I put a smile on my face! Too cute!


----------



## Jodi_berg (Oct 29, 2012)

So cute, were a crazy bunch aren't we!!


----------



## IONFarm (Feb 12, 2013)

Those are so precious! I love it!


----------



## runrgirl22 (Jan 15, 2013)

Jodi_berg said:


> So cute, were a crazy bunch aren't we!!


Yes, we are  thanks!


----------



## clearwtrbeach (May 10, 2012)

OMG that is so cute! You could start a little line of clothes.


----------



## JaLyn (Oct 10, 2012)

Adorable!!


----------



## Frosty (Feb 13, 2010)

That is so sweet and they looked like they were into fashion show mode. lol. Love the pictures thanks for sharing.


----------



## WillowGem (Aug 3, 2011)

Oh my gosh...how sweet are they?

That is absolutely precious.


----------



## runrgirl22 (Jan 15, 2013)

Thanks everyone.

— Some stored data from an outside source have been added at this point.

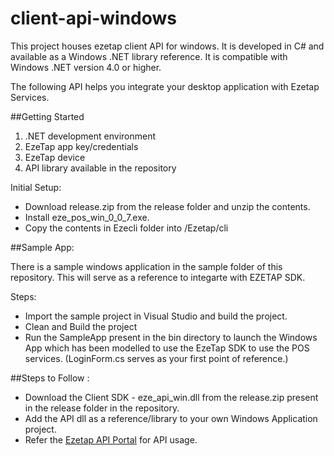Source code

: # client-api-windows

This project houses ezetap client API for windows. It is developed in C# and available as a Windows .NET library reference. 
It is compatible with Windows .NET version 4.0 or higher.

The following API helps you integrate your desktop application with Ezetap Services.

##Getting Started
1. .NET development environment
2. EzeTap app key/credentials
3. EzeTap device
4. API library available in the repository

Initial Setup:
* Download release.zip from the release folder and unzip the contents.
* Install eze_pos_win_0_0_7.exe.
* Copy the contents in Ezecli folder into <Installed directory>/Ezetap/cli

##Sample App:

There is a sample windows application in the sample folder of this repository. This will serve as a reference to integarte with EZETAP SDK.

Steps:
* Import the sample project in Visual Studio and build the project.
* Clean and Build the project
* Run the SampleApp present in the bin directory to launch the Windows App which has been modelled to use the EzeTap SDK to use the POS services.
(LoginForm.cs serves as your first point of reference.)


##Steps to Follow :
* Download the Client SDK - eze_api_win.dll from the release.zip present in the release folder in the repository.
* Add the API dll as a reference/library to your own Windows Application project.
* Refer the <a href="http://developers.ezetap.com/api/"> Ezetap API Portal</a> for API usage.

I SHOULD start a clothing line, but then again not everyone is crazy like me. My companion thinks I have gone off the deep end and keeps trying to convince that they are goats, who is he kidding? I am NOT FALLING for that! LOL!


----------



## Goat Luvr (May 3, 2012)

Oh my goodness! They are absolutely adorable!!!


----------



## michelledew (Feb 11, 2013)

!!!!


----------



## audrey (Jul 17, 2012)

LOL thats beyond cute!


----------